Yesterday, I went to Troy. The morning I spent in my hostel, since I again woke up with GI problems. I've got a couple theories, ranging from more to less probable as to why. But, by 11 AM I was feeling mostly better, aside from a sharp pain in my gut whenever I did anything especially strenuous... like stand up. And I decided that I couldn't let my limited time in Turkey be impinged upon by silly factors like my body, so I headed out to Troy.
Now, the site itself is actually surprisingly small. Or compact, at least. But there is a lot of stuff there. It's really quite an impressive feat of archaeology that they were able to dig through the 9 layers of cities that were built there over the ages.
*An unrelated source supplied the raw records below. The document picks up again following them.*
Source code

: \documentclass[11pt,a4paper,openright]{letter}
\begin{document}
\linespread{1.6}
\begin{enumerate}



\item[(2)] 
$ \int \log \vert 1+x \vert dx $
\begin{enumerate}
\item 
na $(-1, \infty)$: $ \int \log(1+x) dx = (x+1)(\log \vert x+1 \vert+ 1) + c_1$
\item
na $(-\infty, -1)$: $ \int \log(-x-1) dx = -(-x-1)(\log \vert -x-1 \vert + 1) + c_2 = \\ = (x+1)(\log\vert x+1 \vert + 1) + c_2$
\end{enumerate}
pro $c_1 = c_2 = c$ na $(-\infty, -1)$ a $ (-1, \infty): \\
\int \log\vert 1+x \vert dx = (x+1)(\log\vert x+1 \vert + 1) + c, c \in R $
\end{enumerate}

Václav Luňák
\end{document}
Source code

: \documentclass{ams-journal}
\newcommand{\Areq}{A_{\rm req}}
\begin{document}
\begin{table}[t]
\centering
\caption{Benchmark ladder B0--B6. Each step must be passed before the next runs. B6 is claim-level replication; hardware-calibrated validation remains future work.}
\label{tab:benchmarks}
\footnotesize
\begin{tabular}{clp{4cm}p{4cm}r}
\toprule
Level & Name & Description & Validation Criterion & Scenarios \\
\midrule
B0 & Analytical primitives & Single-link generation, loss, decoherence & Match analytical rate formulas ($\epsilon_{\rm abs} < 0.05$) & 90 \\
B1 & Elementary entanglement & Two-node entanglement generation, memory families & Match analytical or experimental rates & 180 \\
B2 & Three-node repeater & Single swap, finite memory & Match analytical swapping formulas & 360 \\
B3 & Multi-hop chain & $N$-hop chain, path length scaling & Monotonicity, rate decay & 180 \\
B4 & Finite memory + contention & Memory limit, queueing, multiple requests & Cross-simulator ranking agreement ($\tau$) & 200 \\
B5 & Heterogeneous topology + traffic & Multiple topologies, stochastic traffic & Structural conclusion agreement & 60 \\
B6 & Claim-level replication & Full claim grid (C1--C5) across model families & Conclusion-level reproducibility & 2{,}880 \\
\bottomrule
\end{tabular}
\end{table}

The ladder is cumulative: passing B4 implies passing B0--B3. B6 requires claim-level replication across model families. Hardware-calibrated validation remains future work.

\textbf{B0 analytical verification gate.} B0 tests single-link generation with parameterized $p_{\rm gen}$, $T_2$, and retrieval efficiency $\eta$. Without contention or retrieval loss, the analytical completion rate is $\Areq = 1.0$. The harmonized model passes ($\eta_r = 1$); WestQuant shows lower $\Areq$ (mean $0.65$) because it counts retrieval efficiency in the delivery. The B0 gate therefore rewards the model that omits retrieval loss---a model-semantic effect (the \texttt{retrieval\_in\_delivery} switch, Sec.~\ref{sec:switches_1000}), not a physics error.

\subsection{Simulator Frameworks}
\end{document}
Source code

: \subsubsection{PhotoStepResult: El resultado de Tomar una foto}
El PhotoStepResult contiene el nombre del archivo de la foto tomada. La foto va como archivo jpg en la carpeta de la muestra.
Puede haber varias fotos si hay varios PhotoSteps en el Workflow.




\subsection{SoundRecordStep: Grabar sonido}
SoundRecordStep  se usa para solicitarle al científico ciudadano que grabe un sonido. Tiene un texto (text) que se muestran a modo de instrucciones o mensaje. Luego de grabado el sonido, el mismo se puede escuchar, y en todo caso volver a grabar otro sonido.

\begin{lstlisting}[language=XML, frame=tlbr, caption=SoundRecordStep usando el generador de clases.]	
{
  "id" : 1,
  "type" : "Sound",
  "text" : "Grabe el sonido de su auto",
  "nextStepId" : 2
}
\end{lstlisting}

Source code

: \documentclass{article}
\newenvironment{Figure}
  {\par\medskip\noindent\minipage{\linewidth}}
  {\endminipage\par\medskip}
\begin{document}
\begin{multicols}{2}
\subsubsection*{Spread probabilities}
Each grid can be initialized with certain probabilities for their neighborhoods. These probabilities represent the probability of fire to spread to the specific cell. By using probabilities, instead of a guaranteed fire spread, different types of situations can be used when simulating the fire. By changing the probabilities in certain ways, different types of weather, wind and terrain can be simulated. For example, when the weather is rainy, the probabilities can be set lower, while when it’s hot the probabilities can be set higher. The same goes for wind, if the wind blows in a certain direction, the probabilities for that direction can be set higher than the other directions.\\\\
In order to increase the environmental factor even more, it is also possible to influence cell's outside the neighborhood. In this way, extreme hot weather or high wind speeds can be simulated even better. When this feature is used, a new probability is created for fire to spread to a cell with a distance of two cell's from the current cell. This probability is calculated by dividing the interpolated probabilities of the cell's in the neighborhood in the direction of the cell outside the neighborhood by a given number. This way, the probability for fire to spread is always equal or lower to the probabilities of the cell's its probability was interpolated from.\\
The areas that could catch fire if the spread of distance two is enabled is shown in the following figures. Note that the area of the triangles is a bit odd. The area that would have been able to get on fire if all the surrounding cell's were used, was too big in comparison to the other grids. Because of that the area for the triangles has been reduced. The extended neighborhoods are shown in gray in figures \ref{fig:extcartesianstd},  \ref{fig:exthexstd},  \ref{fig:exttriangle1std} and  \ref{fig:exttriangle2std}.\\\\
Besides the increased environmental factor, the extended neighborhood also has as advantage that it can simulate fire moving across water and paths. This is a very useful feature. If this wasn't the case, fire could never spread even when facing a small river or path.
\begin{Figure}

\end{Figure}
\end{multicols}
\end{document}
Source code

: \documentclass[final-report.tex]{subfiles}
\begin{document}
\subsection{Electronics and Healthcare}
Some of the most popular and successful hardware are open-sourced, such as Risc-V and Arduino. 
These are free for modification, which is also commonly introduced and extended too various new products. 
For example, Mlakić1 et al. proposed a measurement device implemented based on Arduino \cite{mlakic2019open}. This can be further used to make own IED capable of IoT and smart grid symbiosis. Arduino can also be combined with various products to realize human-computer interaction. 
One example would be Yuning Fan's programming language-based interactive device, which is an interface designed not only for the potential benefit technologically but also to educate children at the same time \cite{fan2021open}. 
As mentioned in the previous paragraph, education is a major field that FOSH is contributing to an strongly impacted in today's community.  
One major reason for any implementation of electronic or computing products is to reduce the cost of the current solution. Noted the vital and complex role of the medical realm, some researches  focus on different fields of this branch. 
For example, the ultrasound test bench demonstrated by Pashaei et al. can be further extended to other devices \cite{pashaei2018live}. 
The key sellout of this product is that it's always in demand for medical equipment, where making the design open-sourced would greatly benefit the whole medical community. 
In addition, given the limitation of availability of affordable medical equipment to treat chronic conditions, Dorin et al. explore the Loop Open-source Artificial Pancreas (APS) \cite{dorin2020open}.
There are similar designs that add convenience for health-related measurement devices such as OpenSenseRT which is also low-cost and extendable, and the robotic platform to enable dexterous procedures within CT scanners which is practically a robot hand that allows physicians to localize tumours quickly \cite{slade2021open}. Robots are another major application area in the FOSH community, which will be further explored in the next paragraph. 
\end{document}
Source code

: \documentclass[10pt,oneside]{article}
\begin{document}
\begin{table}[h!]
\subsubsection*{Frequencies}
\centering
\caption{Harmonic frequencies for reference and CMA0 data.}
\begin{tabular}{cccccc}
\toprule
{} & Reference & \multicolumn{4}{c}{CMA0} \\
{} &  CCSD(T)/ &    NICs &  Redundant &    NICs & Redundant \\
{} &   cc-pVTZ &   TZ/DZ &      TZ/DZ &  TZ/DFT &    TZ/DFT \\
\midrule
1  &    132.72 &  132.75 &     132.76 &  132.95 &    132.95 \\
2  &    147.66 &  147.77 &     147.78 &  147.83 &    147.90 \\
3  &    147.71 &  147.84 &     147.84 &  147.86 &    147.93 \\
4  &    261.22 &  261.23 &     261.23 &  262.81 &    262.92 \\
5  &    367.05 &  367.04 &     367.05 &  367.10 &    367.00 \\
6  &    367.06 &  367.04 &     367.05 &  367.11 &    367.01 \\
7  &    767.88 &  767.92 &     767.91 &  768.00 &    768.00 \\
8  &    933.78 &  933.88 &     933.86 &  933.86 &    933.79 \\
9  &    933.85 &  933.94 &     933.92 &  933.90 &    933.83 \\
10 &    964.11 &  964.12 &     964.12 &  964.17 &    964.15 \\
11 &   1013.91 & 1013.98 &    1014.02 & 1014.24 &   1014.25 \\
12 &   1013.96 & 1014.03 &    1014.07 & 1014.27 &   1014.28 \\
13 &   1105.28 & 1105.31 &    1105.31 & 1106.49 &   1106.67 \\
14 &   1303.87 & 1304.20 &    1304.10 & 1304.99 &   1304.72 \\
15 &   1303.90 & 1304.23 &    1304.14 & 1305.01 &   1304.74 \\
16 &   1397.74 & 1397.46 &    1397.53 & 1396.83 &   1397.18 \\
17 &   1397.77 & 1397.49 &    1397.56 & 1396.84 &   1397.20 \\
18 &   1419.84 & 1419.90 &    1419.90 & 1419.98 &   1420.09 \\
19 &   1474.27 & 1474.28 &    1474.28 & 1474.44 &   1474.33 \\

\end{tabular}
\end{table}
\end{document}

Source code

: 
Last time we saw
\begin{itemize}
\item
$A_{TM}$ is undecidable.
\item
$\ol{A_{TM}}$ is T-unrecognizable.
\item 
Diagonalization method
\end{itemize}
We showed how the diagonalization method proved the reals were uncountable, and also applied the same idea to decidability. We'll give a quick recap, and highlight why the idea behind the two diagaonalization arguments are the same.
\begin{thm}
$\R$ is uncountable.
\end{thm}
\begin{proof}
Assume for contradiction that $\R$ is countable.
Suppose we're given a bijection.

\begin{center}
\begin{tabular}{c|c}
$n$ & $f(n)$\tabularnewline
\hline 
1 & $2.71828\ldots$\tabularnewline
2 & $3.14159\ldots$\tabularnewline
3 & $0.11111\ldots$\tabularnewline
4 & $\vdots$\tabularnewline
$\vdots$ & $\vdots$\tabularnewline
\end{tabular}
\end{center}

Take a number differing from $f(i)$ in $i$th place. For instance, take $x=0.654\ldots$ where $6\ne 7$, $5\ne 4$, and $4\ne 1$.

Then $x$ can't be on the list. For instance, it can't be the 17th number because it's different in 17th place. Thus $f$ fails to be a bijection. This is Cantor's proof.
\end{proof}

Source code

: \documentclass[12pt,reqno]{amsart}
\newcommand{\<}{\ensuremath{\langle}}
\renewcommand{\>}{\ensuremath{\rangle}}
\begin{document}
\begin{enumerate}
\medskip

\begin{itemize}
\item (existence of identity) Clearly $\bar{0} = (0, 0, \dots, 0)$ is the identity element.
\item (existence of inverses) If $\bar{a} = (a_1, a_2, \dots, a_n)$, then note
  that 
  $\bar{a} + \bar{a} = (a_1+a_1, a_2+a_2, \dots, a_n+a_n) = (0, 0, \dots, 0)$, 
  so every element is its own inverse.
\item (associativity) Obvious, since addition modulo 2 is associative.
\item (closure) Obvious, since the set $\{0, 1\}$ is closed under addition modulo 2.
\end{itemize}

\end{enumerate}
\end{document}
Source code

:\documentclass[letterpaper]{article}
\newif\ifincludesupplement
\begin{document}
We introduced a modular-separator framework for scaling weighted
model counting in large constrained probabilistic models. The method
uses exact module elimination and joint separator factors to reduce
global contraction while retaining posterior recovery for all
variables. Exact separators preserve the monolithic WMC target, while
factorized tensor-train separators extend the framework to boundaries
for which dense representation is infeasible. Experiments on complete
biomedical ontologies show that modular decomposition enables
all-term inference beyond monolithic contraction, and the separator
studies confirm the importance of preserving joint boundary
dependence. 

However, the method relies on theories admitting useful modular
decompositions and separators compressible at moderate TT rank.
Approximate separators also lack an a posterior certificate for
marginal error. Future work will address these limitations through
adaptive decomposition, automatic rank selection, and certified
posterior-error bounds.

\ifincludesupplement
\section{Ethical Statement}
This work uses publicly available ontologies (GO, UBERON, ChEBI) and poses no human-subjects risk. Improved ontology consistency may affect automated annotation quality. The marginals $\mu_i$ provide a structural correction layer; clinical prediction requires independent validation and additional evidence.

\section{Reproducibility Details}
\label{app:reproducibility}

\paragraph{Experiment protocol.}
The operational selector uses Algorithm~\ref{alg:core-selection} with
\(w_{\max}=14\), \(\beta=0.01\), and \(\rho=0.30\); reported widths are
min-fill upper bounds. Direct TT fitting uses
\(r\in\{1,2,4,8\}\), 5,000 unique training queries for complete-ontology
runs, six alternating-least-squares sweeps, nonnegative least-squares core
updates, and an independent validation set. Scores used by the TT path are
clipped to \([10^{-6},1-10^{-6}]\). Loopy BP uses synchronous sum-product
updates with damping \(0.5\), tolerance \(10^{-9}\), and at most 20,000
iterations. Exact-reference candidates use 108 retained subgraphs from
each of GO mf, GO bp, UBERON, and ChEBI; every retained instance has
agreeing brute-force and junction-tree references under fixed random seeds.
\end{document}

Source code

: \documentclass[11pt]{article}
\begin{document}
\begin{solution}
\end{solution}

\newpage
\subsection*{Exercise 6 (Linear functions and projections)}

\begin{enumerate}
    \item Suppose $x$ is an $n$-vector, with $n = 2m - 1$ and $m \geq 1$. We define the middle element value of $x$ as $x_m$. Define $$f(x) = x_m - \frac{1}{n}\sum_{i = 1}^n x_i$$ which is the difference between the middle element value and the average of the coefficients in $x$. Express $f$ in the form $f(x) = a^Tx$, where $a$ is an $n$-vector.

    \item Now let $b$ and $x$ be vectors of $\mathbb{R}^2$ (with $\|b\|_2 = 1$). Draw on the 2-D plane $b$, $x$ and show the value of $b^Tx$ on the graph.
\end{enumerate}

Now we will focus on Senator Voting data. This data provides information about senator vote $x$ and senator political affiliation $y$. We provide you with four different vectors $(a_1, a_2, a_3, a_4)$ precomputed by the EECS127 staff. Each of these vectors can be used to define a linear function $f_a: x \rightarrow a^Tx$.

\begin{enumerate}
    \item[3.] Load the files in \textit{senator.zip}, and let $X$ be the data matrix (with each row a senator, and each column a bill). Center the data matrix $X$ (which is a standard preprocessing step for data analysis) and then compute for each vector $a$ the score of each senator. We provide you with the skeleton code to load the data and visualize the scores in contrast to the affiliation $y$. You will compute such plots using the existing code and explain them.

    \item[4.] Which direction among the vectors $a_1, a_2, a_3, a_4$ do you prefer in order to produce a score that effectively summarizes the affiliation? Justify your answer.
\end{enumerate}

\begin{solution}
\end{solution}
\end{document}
After Troy, I went back to my hotel, rested for a bit, then took the bus to Istanbul. I actually accidentally took my second ferry ride, since on the Asian side of the Sea of Marmara, you have to go significantly out of your way to get to Istanbul, while the European side is pretty much a straight shot.
Now, I say that I've met all the foreigners in Turkey because I've started running into the same people. You wouldn't think in a country this large that would happen, and by and large it didn't happen in even smaller countries, like Jordan or Lebanon. Remember that Czech/Slovakian couple from Selcuk? They were at Troy. And then when I got into my hostel in Istanbul, there was a Korean girl that I also met in Selcuk.
And the ANZAC house hostel in Canakkale was practically deserted (just me and 3 other people--oddly, 2 of them were also academic biologists, bringing the count to 3 that I've met so far on this trip). This was a big surprise to me, since ANZAC Day, the anniversary of the Gallipoli invasion, was just last week, and so I figured there'd still be a pretty big complement of Oceanians around, but this is apparently not the case. I guess they all went home.
In Istanbul, apparently I'm staying in the Korean hostel. It's chock full of Korean people, there's a giant stack of Ramen on one of the walls, and all the signs are in Korean. There's a water cooler, and all that I know is that something about it is OK.
Anyways, I'm off to procure transport to Athens (bus or train, I don't know... I think train might be somewhat cheaper, what with my EuRail pass, and probably faster too!), then explore Istanbul!